# cx/gravel grinder bike- AL or Carbon?



## alias33

Looking at buying one of these two bikes the fuji cross 1.1 or its carbon sibling the altimira 1.3. Both have almost exactly the same components besides the fsa crank and aluminum crown fork on the cheaper 1.1 cx. The biggest difference being the aluminum frame vs the carbon frame.

I usually keep my bikes for 5+ years and expect them to last and have a great ride for their intended purpose. That said I'll be using the bike for 2 or 3 cx races a year and the rest of the rides will be only when I'm not on my road or mtn bike, such as the 3 gravel grinders I have planned (think almanzo 100-long unsupported road/dirt rides). Or as a bike that I'll take when I can only have one with me to do both road and light mtn duty.

There is only a 1 lb difference between the two and with 35c tires will I even notice the dampened "buzz" that a carbon frame might provide? Its about a $500 upgrade to go to full carbon, would I be better off spending that on race entry fees?!

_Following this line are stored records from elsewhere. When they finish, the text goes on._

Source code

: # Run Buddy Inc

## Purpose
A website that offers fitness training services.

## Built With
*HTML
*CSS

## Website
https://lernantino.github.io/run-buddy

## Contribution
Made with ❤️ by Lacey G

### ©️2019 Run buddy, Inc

I do like the color more on the carbon bike, call me vain.

fuji cross 1.1










fuji altimira 1.3


----------



## lamazion

I would go with the carbon bike ... Like you, I like the color better. There is something to be said about being excited about a bike. Performance wise, other than weight, I don't think you will see a big difference. I love my carbon cx bike!


----------



## jroden

I really enjoy my carbon cross bike, I have ridden all sorts of alu bikes and they are just fine too, but the lighter weight and stiffness of the carbon makes it a really fun bike. You can't go wrong with either choice, but for me having an 18 pound bike after riding tanks for years has been a real treat.


----------



## bc sparks

Even though these bikes are from the same company, there are a couple of small differences in geometry. They don't effect fit but could make for small differences in handling. The 1.3 has 42.5 cm chainstays while the 1.1 has 43 cm chainstays. The 1.3 has a 67 mm bb drop in all sizes and the 1.1 has 69 to 65 mm bb drop depending on size. Also the wheelbases are different with the 1.3 generally being shorter. 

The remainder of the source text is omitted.